───── RECORDS PROVIDED

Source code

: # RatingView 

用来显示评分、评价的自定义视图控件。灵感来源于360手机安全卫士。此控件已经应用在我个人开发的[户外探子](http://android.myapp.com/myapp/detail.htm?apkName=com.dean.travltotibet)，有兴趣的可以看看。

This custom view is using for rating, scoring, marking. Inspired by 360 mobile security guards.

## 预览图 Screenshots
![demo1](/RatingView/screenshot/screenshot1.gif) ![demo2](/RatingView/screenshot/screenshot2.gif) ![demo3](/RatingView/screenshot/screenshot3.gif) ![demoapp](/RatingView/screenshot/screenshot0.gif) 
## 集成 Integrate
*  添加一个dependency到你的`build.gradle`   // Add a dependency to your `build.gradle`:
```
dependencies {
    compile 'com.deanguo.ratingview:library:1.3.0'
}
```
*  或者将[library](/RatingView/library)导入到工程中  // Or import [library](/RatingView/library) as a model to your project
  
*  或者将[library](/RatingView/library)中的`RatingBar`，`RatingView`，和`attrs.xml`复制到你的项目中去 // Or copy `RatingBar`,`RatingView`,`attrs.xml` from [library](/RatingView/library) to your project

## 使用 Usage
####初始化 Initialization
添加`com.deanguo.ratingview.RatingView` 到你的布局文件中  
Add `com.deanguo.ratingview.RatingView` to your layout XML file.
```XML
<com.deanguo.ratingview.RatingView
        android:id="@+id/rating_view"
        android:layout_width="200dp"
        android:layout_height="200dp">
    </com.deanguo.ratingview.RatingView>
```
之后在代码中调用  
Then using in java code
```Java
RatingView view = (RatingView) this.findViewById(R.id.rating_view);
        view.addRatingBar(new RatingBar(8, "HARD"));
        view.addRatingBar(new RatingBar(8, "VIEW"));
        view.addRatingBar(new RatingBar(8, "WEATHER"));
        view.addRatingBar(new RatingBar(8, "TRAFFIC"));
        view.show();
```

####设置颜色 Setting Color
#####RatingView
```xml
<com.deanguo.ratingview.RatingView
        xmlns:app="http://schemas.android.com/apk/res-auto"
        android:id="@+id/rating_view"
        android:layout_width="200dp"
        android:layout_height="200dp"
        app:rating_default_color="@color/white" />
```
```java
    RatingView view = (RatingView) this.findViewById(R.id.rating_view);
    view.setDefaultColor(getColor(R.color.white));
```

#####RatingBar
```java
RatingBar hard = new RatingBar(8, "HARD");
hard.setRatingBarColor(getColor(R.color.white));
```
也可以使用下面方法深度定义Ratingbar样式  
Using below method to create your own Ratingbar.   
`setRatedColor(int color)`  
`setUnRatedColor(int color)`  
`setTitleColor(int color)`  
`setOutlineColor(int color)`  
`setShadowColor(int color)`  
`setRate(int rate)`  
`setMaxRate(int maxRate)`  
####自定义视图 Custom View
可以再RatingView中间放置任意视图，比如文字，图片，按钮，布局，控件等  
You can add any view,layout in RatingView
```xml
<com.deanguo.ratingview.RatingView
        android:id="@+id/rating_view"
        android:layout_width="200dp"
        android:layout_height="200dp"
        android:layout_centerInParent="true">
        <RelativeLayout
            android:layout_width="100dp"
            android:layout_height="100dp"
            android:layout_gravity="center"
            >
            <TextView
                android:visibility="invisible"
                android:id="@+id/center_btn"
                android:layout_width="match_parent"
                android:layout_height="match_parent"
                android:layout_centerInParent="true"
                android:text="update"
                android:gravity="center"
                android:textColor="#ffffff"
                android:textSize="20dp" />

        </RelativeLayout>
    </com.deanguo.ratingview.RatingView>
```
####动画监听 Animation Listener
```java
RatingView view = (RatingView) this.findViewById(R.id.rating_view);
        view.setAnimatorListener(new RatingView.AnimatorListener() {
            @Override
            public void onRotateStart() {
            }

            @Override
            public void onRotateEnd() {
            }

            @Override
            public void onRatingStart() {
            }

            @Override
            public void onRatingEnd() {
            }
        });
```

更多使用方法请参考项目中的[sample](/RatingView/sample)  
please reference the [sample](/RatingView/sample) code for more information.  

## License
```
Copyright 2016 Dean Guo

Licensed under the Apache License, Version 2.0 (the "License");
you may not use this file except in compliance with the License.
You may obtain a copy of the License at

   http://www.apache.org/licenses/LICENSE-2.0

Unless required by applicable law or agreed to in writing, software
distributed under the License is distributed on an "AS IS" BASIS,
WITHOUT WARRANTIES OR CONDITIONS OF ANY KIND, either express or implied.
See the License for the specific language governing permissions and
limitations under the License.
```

──────────

EXERCISE OBJECTIVE
Every line of the listing that holds the word "under" should be counted. Please give that number only.

SOLUTION TO THE PROBLEM
3